(Stored data)
========================================================================
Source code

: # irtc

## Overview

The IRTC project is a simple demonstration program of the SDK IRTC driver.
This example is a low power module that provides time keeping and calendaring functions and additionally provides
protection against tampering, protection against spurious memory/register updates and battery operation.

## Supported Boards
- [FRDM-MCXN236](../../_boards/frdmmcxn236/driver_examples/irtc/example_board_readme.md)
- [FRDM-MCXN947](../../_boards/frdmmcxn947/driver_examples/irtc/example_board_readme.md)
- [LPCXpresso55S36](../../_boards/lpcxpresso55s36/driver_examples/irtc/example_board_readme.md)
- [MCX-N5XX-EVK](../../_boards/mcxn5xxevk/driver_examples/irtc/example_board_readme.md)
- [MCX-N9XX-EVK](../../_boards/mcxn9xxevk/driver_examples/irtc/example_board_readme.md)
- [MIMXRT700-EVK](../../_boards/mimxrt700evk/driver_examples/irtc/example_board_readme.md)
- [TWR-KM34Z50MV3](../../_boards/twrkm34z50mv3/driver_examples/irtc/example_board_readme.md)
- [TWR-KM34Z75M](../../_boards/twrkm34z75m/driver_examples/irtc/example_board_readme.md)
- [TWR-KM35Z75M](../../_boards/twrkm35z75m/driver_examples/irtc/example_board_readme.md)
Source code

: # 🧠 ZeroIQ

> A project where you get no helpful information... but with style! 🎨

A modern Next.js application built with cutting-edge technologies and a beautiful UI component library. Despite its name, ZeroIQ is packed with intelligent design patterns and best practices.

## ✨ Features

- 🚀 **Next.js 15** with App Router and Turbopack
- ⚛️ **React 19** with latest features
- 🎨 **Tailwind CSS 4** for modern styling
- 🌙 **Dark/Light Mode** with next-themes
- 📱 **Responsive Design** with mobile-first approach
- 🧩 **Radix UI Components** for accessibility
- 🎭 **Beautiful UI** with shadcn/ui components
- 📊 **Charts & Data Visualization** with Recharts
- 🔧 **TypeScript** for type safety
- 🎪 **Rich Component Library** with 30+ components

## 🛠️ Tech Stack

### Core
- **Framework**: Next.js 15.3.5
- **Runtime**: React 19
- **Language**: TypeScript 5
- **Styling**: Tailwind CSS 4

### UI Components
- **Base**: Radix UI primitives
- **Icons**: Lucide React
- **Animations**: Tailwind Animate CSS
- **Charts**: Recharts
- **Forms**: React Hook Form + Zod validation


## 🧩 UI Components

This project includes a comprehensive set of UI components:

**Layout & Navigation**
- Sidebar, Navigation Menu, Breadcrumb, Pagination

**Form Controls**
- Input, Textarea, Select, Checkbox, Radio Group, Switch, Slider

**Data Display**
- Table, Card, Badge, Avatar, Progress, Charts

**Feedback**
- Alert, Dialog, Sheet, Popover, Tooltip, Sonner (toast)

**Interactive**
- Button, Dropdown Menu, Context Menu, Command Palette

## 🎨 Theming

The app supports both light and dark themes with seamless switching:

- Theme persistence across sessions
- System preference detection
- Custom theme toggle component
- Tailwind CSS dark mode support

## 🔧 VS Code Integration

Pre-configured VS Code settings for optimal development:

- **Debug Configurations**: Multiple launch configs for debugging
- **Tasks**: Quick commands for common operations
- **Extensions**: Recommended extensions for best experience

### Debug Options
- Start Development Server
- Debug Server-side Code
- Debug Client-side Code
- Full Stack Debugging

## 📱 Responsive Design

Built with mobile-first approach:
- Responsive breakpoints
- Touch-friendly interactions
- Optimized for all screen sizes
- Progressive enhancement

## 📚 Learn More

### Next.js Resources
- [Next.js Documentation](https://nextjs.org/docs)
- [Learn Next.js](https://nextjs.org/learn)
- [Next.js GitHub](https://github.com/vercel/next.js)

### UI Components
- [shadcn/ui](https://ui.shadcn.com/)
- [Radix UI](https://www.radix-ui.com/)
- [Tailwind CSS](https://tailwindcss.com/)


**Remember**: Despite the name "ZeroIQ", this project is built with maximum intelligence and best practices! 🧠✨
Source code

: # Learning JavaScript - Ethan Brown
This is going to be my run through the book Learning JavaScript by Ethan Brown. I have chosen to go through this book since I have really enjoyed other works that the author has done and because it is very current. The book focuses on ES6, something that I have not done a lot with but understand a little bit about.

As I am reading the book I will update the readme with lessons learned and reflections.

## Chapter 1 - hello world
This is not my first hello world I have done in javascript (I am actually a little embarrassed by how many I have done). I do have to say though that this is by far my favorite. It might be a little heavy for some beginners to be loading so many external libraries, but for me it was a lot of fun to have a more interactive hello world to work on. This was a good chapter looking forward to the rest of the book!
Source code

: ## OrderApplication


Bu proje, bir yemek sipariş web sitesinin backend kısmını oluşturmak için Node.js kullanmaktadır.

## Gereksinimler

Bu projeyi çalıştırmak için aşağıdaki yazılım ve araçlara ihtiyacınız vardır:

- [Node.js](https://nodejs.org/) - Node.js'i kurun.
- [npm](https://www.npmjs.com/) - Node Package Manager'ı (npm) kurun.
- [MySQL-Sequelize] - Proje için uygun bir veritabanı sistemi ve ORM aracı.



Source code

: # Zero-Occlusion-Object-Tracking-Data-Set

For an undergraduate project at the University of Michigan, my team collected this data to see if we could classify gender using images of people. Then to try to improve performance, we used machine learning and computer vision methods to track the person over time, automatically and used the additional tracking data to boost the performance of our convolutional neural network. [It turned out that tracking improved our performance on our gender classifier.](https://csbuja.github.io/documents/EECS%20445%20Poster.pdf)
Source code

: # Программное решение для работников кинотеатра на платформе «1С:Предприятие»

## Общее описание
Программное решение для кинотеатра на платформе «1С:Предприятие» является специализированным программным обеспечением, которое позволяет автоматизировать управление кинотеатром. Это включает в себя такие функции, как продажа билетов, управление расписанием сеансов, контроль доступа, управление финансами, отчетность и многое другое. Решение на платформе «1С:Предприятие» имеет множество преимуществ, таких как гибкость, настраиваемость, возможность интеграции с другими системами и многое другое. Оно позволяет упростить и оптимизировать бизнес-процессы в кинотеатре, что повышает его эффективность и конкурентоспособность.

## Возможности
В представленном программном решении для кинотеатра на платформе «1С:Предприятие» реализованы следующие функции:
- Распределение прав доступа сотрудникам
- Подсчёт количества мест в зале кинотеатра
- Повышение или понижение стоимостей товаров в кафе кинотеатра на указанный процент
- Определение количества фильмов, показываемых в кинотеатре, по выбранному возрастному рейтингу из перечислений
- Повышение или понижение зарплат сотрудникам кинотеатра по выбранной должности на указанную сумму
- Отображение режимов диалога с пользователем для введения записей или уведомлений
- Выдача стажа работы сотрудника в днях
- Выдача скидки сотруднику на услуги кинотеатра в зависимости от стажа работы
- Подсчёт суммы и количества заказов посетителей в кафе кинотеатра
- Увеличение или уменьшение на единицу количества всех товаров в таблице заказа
========================================================================
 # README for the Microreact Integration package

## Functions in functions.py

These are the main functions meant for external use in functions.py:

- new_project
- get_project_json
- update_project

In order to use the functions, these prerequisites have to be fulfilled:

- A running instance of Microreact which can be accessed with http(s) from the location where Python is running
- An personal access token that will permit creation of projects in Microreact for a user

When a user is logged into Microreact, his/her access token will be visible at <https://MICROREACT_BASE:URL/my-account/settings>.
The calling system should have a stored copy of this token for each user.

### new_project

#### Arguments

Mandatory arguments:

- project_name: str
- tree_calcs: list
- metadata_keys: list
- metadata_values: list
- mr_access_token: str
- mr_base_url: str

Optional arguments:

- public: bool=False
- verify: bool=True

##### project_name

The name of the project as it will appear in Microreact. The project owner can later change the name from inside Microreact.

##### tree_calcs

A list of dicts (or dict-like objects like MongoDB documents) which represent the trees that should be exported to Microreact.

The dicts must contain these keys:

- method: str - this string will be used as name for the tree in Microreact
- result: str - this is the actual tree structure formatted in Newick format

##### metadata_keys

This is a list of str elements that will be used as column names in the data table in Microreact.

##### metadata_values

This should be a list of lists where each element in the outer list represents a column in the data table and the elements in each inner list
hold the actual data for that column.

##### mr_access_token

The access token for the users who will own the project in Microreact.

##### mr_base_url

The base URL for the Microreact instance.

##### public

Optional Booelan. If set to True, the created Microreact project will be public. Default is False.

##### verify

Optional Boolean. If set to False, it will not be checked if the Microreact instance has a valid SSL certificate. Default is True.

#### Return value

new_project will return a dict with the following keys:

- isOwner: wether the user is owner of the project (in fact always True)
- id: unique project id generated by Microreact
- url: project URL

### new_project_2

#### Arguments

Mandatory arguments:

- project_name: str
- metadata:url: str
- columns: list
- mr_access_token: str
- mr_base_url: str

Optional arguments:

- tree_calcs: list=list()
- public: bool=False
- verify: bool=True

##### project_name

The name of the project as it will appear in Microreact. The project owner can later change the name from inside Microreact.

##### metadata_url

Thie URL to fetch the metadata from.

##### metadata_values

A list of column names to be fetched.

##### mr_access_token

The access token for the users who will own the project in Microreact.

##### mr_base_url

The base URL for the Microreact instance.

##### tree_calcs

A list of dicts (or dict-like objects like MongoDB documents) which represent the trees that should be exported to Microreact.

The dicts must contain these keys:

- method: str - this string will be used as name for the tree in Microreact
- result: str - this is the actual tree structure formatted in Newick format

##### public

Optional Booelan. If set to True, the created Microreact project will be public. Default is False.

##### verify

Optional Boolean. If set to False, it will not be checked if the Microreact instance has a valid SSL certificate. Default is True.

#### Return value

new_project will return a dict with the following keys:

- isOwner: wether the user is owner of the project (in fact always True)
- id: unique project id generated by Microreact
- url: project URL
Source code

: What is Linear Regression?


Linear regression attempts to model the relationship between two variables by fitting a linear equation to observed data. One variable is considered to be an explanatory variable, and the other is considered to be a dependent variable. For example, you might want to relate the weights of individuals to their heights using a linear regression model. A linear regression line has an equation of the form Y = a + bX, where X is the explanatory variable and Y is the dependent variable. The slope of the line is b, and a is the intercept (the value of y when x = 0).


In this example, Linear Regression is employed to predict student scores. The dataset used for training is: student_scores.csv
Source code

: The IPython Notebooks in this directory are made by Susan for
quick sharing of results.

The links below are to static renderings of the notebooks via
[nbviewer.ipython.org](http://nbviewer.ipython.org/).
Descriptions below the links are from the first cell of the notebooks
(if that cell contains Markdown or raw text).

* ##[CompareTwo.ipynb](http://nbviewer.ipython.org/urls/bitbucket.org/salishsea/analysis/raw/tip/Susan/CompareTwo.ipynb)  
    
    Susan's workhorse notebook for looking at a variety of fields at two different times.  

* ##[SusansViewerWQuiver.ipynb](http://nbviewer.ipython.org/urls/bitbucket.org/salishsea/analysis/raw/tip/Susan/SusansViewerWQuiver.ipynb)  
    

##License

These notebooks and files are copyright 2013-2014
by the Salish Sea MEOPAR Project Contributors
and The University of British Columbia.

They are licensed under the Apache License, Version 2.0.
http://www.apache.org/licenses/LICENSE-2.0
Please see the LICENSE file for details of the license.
========================================================================
- [Exercise directions]: Using the data above, print exactly the lines from the line that contains "- [Tailwind CSS](https://tailwindcss.com/)" through the line that contains "- Ethan Brown", with both included.

- [Completed task]:
- [Tailwind CSS](https://tailwindcss.com/)


**Remember**: Despite the name "ZeroIQ", this project is built with maximum intelligence and best practices! 🧠✨
Source code

: # Learning JavaScript - Ethan Brown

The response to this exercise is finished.